Sans entrer dans le détail, Androgée est un des fils de Minos et de Pasiphaé qui participe à Athènes à des jeux organisés par Égée. Androgée est vainqueur, les Athéniens sont piqués au vif et Egée le roi d’Athènes fait tuer le jeune homme. Pour venger son fils, Minos mène une expédition contre Athènes, et remporta finalement la victoire, ce qui lui permit de percevoir de la part des Athéniens un tribut (sept jeunes gens et sept jeunes filles livrés en pâture au Minotaure).

Quelle peut être la signification de ce tribut ? Pierre Sauzeau propose plusieurs hypothèses ou perspectives.

Une perspective rituelle et réaliste : il est possible de voir dans cette scène un souvenir de sacrifices humains. Cette hypothèse est renforcée depuis quelques années par les découvertes archéologiques en Crète : squelettes d’enfants portants des traces de couteau etc. Mais, aux dernières nouvelles, ces découvertes auraient été surinterprétées.

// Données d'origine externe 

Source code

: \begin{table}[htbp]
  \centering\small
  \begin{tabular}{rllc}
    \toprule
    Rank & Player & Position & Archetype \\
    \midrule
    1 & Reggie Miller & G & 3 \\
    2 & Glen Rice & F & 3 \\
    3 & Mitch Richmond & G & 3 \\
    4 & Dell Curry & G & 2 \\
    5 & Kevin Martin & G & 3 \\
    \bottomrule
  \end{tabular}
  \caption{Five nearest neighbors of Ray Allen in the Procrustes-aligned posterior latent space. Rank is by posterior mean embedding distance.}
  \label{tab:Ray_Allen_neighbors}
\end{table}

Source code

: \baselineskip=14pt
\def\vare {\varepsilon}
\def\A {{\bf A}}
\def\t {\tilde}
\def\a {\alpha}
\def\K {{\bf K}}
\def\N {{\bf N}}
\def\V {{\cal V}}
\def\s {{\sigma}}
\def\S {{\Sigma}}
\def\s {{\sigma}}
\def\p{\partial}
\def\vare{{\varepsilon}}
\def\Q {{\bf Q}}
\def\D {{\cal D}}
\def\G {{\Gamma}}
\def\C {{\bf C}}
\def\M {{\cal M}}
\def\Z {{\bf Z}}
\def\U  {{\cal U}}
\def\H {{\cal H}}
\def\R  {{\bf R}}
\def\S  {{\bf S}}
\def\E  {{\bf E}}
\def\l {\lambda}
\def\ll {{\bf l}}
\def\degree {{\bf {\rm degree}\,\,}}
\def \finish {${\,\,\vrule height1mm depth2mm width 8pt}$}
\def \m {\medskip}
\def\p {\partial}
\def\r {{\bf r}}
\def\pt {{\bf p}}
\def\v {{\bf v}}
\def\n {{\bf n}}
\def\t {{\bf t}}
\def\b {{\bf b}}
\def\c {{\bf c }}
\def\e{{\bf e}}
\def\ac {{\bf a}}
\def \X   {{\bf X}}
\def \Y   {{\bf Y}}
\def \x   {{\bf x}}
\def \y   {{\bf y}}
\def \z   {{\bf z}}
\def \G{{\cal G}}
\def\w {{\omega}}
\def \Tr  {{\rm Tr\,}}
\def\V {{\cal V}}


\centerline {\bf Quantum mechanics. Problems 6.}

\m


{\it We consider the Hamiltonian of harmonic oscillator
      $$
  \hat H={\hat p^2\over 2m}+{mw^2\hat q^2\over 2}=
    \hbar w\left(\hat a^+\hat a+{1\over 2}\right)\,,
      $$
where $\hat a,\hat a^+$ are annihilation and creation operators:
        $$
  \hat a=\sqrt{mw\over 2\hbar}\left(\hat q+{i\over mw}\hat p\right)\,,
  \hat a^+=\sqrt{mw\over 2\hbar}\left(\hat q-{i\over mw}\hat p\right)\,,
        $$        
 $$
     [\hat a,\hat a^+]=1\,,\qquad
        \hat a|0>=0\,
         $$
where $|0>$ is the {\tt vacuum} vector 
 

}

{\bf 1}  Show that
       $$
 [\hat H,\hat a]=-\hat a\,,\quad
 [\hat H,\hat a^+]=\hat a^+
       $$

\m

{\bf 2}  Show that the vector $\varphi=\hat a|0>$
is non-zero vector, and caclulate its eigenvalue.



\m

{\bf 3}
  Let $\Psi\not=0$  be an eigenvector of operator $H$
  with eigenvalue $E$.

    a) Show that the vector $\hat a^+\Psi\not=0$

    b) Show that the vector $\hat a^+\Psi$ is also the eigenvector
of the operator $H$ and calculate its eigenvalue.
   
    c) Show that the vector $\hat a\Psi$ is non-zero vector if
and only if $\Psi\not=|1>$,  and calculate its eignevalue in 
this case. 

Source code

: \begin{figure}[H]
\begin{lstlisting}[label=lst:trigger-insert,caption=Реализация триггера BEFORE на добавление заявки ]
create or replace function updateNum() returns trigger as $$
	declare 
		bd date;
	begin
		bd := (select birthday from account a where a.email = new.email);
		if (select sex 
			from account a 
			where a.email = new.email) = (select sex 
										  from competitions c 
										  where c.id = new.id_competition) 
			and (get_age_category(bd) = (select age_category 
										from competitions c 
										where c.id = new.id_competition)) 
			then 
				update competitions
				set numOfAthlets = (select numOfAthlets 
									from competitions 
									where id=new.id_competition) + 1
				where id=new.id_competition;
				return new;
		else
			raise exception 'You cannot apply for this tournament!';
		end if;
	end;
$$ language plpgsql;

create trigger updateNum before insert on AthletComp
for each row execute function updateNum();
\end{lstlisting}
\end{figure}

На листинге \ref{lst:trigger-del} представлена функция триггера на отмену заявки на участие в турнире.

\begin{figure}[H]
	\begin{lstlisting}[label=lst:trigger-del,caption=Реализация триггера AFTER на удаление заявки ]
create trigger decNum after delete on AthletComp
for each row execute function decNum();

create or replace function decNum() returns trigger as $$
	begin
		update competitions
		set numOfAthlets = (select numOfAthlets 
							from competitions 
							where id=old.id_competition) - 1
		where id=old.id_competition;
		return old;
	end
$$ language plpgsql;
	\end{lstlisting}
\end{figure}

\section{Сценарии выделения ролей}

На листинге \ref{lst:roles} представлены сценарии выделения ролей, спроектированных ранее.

Une perspective symbolique et initiatique : ces groupes de jeunes, mâles et femelles, qui vont dans une grotte sont caractéristiques de ce type d’histoires (cf. Petit Poucet). À gauche, une scène de siège très violente. La ville (= Athènes) est en fait une cité flamande précisément évoquée. Au centre Minos est reconnaissable à l’étendard qui porte sont nom. Les prisonniers ne sont pas tous des jeunes gens.

(D’après … source)

La prise d'Athènes par Minos. Détail du siège.
La prise d'Athènes par Minos. Détail du siège.

Ce qui frappe dans cette œuvre, c’est la scène qui se déroule à gauche à l’arrière plan : la violence de la prise de la ville.

Le siège de la ville semble avoir été long, les tentes de l’armée sont plantées au pied des murailles athéniennes. L’armée crétoise est solidement armée : arbalètes, arquebuses, bombarde ou balistes assurent aux Crétois une évidente supériorité.

Minos a gagné la guerre, il faut maintenant attendre le temps de la délivrance : cette lourde tâche pèsera sur les épaules de l’héroïque Thésée.